__Aim of the task__.
Output all of the entries exactly as they are given.

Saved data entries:
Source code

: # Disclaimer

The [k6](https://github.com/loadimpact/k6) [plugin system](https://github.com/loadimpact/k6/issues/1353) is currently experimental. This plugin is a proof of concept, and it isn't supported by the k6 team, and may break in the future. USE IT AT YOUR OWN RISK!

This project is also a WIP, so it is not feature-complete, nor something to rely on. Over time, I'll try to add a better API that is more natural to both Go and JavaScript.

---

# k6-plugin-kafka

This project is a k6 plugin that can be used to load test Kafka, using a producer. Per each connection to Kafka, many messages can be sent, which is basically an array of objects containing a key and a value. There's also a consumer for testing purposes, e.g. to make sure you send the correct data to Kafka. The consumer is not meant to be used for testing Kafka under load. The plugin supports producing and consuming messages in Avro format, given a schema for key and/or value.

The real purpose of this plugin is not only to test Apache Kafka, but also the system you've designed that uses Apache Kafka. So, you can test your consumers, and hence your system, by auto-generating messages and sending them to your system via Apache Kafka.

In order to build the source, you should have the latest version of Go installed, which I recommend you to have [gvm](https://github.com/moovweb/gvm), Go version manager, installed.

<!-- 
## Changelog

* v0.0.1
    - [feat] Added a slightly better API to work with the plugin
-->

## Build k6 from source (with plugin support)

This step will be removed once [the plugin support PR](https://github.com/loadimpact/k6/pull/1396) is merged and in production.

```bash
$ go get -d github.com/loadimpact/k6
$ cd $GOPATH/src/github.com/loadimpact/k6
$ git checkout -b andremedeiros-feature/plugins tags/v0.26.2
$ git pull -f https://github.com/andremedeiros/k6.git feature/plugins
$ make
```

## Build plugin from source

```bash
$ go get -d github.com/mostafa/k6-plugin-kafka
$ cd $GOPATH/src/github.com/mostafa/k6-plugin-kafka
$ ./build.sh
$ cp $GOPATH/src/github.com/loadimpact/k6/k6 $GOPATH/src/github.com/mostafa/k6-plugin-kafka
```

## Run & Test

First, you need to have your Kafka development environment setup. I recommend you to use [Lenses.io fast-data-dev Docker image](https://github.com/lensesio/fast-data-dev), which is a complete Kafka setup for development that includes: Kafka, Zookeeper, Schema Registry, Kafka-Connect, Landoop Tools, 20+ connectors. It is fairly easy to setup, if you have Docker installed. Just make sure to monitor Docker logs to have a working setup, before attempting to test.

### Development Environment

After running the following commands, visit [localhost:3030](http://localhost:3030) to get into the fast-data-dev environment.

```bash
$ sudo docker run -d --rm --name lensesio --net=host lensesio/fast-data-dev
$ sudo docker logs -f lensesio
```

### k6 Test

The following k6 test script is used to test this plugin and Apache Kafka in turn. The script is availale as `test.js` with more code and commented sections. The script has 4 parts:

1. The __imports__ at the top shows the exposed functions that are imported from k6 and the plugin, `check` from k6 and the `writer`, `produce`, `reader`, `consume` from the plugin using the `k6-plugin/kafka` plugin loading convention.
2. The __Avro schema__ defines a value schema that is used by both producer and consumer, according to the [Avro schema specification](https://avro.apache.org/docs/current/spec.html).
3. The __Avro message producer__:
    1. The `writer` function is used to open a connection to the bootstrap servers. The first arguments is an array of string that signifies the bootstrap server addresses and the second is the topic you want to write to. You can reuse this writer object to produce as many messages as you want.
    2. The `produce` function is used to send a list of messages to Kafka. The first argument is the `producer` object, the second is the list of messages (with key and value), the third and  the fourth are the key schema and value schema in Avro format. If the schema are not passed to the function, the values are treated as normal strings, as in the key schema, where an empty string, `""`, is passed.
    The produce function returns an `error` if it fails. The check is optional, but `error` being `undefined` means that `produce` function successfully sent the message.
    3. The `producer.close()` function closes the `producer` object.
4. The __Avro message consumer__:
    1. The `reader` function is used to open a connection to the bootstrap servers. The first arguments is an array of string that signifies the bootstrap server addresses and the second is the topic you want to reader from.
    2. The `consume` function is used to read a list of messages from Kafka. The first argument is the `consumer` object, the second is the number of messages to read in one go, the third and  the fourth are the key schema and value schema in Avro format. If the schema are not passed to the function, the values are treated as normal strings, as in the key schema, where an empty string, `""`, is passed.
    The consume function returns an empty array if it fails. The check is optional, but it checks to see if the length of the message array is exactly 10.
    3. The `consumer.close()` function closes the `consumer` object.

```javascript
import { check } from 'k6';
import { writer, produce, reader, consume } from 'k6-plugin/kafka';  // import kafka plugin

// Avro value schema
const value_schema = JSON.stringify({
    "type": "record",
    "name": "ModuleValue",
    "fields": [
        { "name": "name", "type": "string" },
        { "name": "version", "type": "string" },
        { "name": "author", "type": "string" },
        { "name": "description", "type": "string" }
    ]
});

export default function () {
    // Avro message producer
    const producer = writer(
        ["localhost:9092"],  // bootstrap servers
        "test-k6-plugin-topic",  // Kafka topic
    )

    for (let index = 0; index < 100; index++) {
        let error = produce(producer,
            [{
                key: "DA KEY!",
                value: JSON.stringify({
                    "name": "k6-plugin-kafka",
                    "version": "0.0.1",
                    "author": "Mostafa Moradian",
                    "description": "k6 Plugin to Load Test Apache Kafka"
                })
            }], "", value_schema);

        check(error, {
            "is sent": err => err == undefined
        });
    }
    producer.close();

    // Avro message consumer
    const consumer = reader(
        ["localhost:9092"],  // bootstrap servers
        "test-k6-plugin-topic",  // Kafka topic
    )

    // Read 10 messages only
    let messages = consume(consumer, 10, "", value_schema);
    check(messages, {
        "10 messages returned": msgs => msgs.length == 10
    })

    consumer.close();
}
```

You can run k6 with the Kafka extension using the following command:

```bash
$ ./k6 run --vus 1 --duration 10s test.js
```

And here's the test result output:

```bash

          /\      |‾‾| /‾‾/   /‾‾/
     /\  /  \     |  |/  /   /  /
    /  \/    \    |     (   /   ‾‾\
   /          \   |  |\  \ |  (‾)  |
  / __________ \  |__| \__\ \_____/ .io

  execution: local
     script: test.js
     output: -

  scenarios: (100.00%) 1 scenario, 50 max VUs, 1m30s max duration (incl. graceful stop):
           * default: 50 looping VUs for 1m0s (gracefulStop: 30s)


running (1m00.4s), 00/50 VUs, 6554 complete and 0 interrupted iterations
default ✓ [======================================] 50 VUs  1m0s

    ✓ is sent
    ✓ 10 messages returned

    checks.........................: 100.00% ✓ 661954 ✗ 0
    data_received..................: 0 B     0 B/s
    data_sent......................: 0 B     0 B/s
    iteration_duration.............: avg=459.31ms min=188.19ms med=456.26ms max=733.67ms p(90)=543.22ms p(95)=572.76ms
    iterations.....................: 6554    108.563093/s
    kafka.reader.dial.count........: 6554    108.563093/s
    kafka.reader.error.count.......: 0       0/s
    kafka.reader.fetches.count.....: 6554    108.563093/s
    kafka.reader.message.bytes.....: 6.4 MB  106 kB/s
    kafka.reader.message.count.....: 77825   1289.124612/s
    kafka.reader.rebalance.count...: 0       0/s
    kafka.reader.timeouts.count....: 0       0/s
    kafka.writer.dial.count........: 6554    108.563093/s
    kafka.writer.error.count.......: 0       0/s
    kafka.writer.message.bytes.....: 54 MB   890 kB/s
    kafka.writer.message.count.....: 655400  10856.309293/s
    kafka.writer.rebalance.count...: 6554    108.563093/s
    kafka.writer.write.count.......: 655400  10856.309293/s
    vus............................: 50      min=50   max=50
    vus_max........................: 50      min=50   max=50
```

__Written answer__.
Source code

: # Disclaimer

The [k6](https://github.com/loadimpact/k6) [plugin system](https://github.com/loadimpact/k6/issues/1353) is currently experimental. This plugin is a proof of concept, and it isn't supported by the k6 team, and may break in the future. USE IT AT YOUR OWN RISK!

This project is also a WIP, so it is not feature-complete, nor something to rely on. Over time, I'll try to add a better API that is more natural to both Go and JavaScript.

---

# k6-plugin-kafka

This project is a k6 plugin that can be used to load test Kafka, using a producer. Per each connection to Kafka, many messages can be sent, which is basically an array of objects containing a key and a value. There's also a consumer for testing purposes, e.g. to make sure you send the correct data to Kafka. The consumer is not meant to be used for testing Kafka under load. The plugin supports producing and consuming messages in Avro format, given a schema for key and/or value.

The real purpose of this plugin is not only to test Apache Kafka, but also the system you've designed that uses Apache Kafka. So, you can test your consumers, and hence your system, by auto-generating messages and sending them to your system via Apache Kafka.

In order to build the source, you should have the latest version of Go installed, which I recommend you to have [gvm](https://github.com/moovweb/gvm), Go version manager, installed.

<!-- 
## Changelog

* v0.0.1
    - [feat] Added a slightly better API to work with the plugin
-->

## Build k6 from source (with plugin support)

This step will be removed once [the plugin support PR](https://github.com/loadimpact/k6/pull/1396) is merged and in production.

```bash
$ go get -d github.com/loadimpact/k6
$ cd $GOPATH/src/github.com/loadimpact/k6
$ git checkout -b andremedeiros-feature/plugins tags/v0.26.2
$ git pull -f https://github.com/andremedeiros/k6.git feature/plugins
$ make
```

## Build plugin from source

```bash
$ go get -d github.com/mostafa/k6-plugin-kafka
$ cd $GOPATH/src/github.com/mostafa/k6-plugin-kafka
$ ./build.sh
$ cp $GOPATH/src/github.com/loadimpact/k6/k6 $GOPATH/src/github.com/mostafa/k6-plugin-kafka
```

## Run & Test

First, you need to have your Kafka development environment setup. I recommend you to use [Lenses.io fast-data-dev Docker image](https://github.com/lensesio/fast-data-dev), which is a complete Kafka setup for development that includes: Kafka, Zookeeper, Schema Registry, Kafka-Connect, Landoop Tools, 20+ connectors. It is fairly easy to setup, if you have Docker installed. Just make sure to monitor Docker logs to have a working setup, before attempting to test.

### Development Environment

After running the following commands, visit [localhost:3030](http://localhost:3030) to get into the fast-data-dev environment.

```bash
$ sudo docker run -d --rm --name lensesio --net=host lensesio/fast-data-dev
$ sudo docker logs -f lensesio
```

### k6 Test

The following k6 test script is used to test this plugin and Apache Kafka in turn. The script is availale as `test.js` with more code and commented sections. The script has 4 parts:

1. The __imports__ at the top shows the exposed functions that are imported from k6 and the plugin, `check` from k6 and the `writer`, `produce`, `reader`, `consume` from the plugin using the `k6-plugin/kafka` plugin loading convention.
2. The __Avro schema__ defines a value schema that is used by both producer and consumer, according to the [Avro schema specification](https://avro.apache.org/docs/current/spec.html).
3. The __Avro message producer__:
    1. The `writer` function is used to open a connection to the bootstrap servers. The first arguments is an array of string that signifies the bootstrap server addresses and the second is the topic you want to write to. You can reuse this writer object to produce as many messages as you want.
    2. The `produce` function is used to send a list of messages to Kafka. The first argument is the `producer` object, the second is the list of messages (with key and value), the third and  the fourth are the key schema and value schema in Avro format. If the schema are not passed to the function, the values are treated as normal strings, as in the key schema, where an empty string, `""`, is passed.
    The produce function returns an `error` if it fails. The check is optional, but `error` being `undefined` means that `produce` function successfully sent the message.
    3. The `producer.close()` function closes the `producer` object.
4. The __Avro message consumer__:
    1. The `reader` function is used to open a connection to the bootstrap servers. The first arguments is an array of string that signifies the bootstrap server addresses and the second is the topic you want to reader from.
    2. The `consume` function is used to read a list of messages from Kafka. The first argument is the `consumer` object, the second is the number of messages to read in one go, the third and  the fourth are the key schema and value schema in Avro format. If the schema are not passed to the function, the values are treated as normal strings, as in the key schema, where an empty string, `""`, is passed.
    The consume function returns an empty array if it fails. The check is optional, but it checks to see if the length of the message array is exactly 10.
    3. The `consumer.close()` function closes the `consumer` object.

```javascript
import { check } from 'k6';
import { writer, produce, reader, consume } from 'k6-plugin/kafka';  // import kafka plugin

// Avro value schema
const value_schema = JSON.stringify({
    "type": "record",
    "name": "ModuleValue",
    "fields": [
        { "name": "name", "type": "string" },
        { "name": "version", "type": "string" },
        { "name": "author", "type": "string" },
        { "name": "description", "type": "string" }
    ]
});

export default function () {
    // Avro message producer
    const producer = writer(
        ["localhost:9092"],  // bootstrap servers
        "test-k6-plugin-topic",  // Kafka topic
    )

    for (let index = 0; index < 100; index++) {
        let error = produce(producer,
            [{
                key: "DA KEY!",
                value: JSON.stringify({
                    "name": "k6-plugin-kafka",
                    "version": "0.0.1",
                    "author": "Mostafa Moradian",
                    "description": "k6 Plugin to Load Test Apache Kafka"
                })
            }], "", value_schema);

        check(error, {
            "is sent": err => err == undefined
        });
    }
    producer.close();

    // Avro message consumer
    const consumer = reader(
        ["localhost:9092"],  // bootstrap servers
        "test-k6-plugin-topic",  // Kafka topic
    )

    // Read 10 messages only
    let messages = consume(consumer, 10, "", value_schema);
    check(messages, {
        "10 messages returned": msgs => msgs.length == 10
    })

    consumer.close();
}
```

You can run k6 with the Kafka extension using the following command:

```bash
$ ./k6 run --vus 1 --duration 10s test.js
```

And here's the test result output:

```bash

          /\      |‾‾| /‾‾/   /‾‾/
     /\  /  \     |  |/  /   /  /
    /  \/    \    |     (   /   ‾‾\
   /          \   |  |\  \ |  (‾)  |
  / __________ \  |__| \__\ \_____/ .io

  execution: local
     script: test.js
     output: -

  scenarios: (100.00%) 1 scenario, 50 max VUs, 1m30s max duration (incl. graceful stop):
           * default: 50 looping VUs for 1m0s (gracefulStop: 30s)


running (1m00.4s), 00/50 VUs, 6554 complete and 0 interrupted iterations
default ✓ [======================================] 50 VUs  1m0s

    ✓ is sent
    ✓ 10 messages returned

    checks.........................: 100.00% ✓ 661954 ✗ 0
    data_received..................: 0 B     0 B/s
    data_sent......................: 0 B     0 B/s
    iteration_duration.............: avg=459.31ms min=188.19ms med=456.26ms max=733.67ms p(90)=543.22ms p(95)=572.76ms
    iterations.....................: 6554    108.563093/s
    kafka.reader.dial.count........: 6554    108.563093/s
    kafka.reader.error.count.......: 0       0/s
    kafka.reader.fetches.count.....: 6554    108.563093/s
    kafka.reader.message.bytes.....: 6.4 MB  106 kB/s
    kafka.reader.message.count.....: 77825   1289.124612/s
    kafka.reader.rebalance.count...: 0       0/s
    kafka.reader.timeouts.count....: 0       0/s
    kafka.writer.dial.count........: 6554    108.563093/s
    kafka.writer.error.count.......: 0       0/s
    kafka.writer.message.bytes.....: 54 MB   890 kB/s
    kafka.writer.message.count.....: 655400  10856.309293/s
    kafka.writer.rebalance.count...: 6554    108.563093/s
    kafka.writer.write.count.......: 655400  10856.309293/s
    vus............................: 50      min=50   max=50
    vus_max........................: 50      min=50   max=50
```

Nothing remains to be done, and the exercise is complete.